Stop all’inquinamento acustico, la lettera dell’11enne indiana all’AD di Mahindra

L'inquinamento acustico in India è molto forte e così l'11enne Minika Mishra scrive una lettera a Mahindra per proporre una soluzione al "troppo clacson"
Stop all'inquinamento acustico, la lettera dell'11enne indiana all'AD di Mahindra

MILANO – Minika Mishra, una bambina di 11 anni indiana, ha scritto una lettera ad Anand Mahindra, fondatore e amministratore delegato della Mahindra Group (casa automobilistica leader dell’India), spiegandogli l’insopportabile problema dell’inquinamento acustico a Mumabi causato dai clacson delle auto e proponendogli una soluzione a questa complicazione. Un piccolo passo, quello di Minika, per migliorare le condizioni di salute sia nostre che del nostro Pianeta.

La lettera

Quando pensiamo a Mumbai, pensiamo ad una grande città, piena di colori, di spezie, di persone e soprattutto di macchine. Sicuramente avrete visto, per tv o per viaggio personale, il caos che domina le strade di questa grande città: colonne di auto segmentate da motorini che sfrecciano in tutte le direzioni sono cose all’ordine del giorno. Tanto traffico che non solo causa smog e inquina il nostro pianeta, ma crea un tale chiasso da produrre un altissimo inquinamento acquisto, dannoso per noi tanto quanto per la Terra. La cosa a qualcuno non è più andata giù e ha deciso di scrivere una lettera direttamente al fondatore e amministratore delegato della Mahindra Group Anand Mahindra, una delle case automobilistiche più importanti e grandi dell’India: questo “qualcuno” che si è lamentato si chiama Minika Mishra ed è una bambina di 11 anni di Mumbai, che nella sua lettera invita l’AD della casa automobilistica a trovare una soluzione alternativa per ridurre l’inquinamento acustico, a fronte di una maggiore abitabilità del luogo della città.

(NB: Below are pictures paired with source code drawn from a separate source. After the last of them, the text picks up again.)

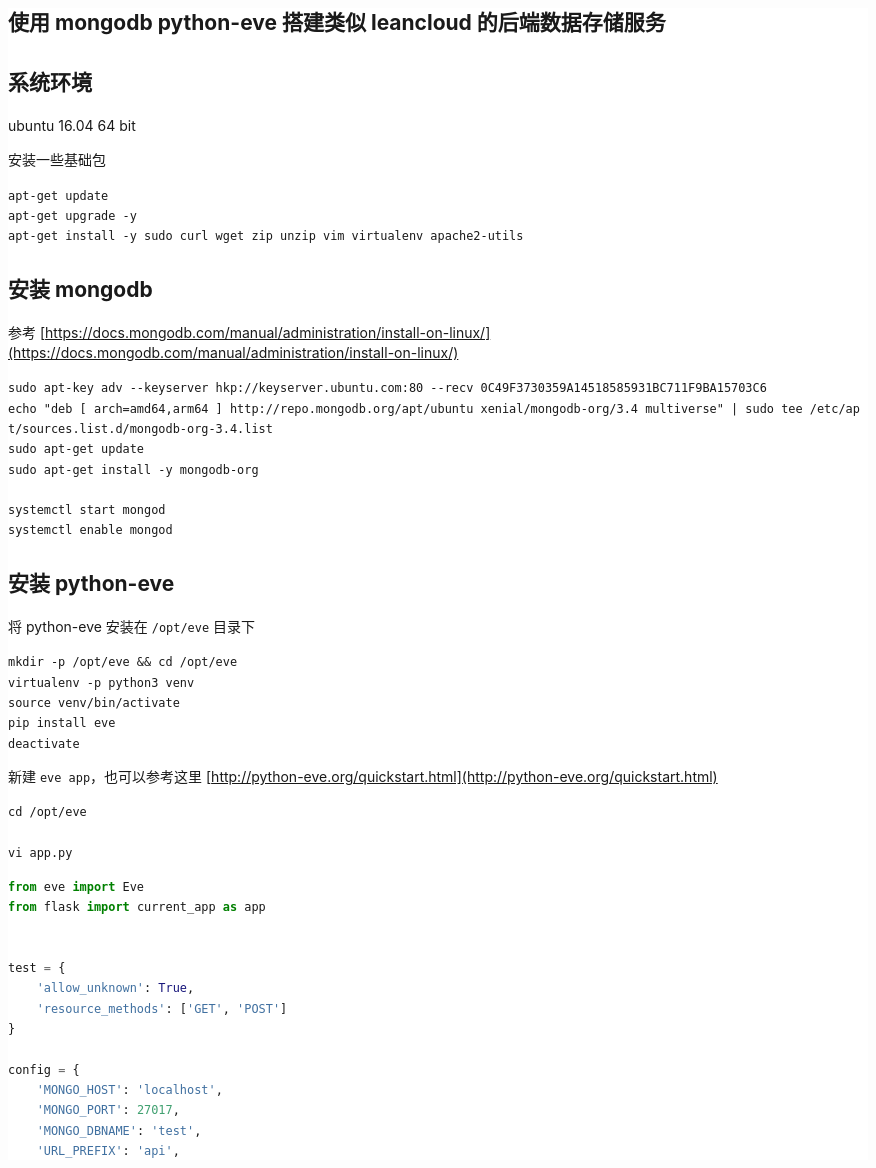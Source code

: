 ## 使用 mongodb python-eve 搭建类似 leancloud 的后端数据存储服务


## 系统环境

ubuntu 16.04 64 bit

安装一些基础包

```shell
apt-get update
apt-get upgrade -y
apt-get install -y sudo curl wget zip unzip vim virtualenv apache2-utils
```

## 安装 mongodb

参考 [https://docs.mongodb.com/manual/administration/install-on-linux/](https://docs.mongodb.com/manual/administration/install-on-linux/)


```shell
sudo apt-key adv --keyserver hkp://keyserver.ubuntu.com:80 --recv 0C49F3730359A14518585931BC711F9BA15703C6
echo "deb [ arch=amd64,arm64 ] http://repo.mongodb.org/apt/ubuntu xenial/mongodb-org/3.4 multiverse" | sudo tee /etc/apt/sources.list.d/mongodb-org-3.4.list
sudo apt-get update
sudo apt-get install -y mongodb-org

systemctl start mongod
systemctl enable mongod
```

## 安装 python-eve

将 python-eve 安装在 `/opt/eve` 目录下

```shell
mkdir -p /opt/eve && cd /opt/eve
virtualenv -p python3 venv
source venv/bin/activate
pip install eve
deactivate
```

新建 `eve app`，也可以参考这里 [http://python-eve.org/quickstart.html](http://python-eve.org/quickstart.html)

```shell
cd /opt/eve

vi app.py
```

```python
from eve import Eve
from flask import current_app as app


test = {
    'allow_unknown': True,
    'resource_methods': ['GET', 'POST']
}

config = {
    'MONGO_HOST': 'localhost',
    'MONGO_PORT': 27017,
    'MONGO_DBNAME': 'test',
    'URL_PREFIX': 'api',
```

Troppo rumore, un male per noi e per il pianeta

Minika quando parla all’imprenditore di questa problematica lascia testimonianza di una grande città in cui l’inquinamento acustico è davvero insopportabile. E in questa lettera scritta a mano, la bambina indiana racconta delle abitudini dei guidatori di Mumbai: la maggior parte di essi infatti, non solo suona in clacson ogni pochi secondi, ma spesso lo fa anche inutilmente, anche quando sono imbottigliatati nel traffico e non posso muoversi. Minika quindi propone all’AD una soluzione: se gli automobilisti suonano il clacson così spesso e per tanto tempo, allora il sistema migliore per ridurre l’inquinamento acustico poterebbe essere quello di inserire nelle nuove vetture un dispositivo che impedisca al clacson di attivarsi più di una volta ogni dieci minuti e che limiti il tempo del suono a tre secondi. Preso atto della problematica l’industriale indiano risponde così sotto la foto della lettera pubblicata da lui steso su Twitter: “Quando ricevi un messaggio come questo, anche se sei alla fine di una giornata pesante, la stanchezza svanisce. So che sto lavorando per persone come lei (Minika) che vogliono un mondo migliore e più tranquillo. Un’appello insomma quello di Minika che sembra essere un altro piccolo passo a difesa del Pianeta e della salute delle persone che lo abitano.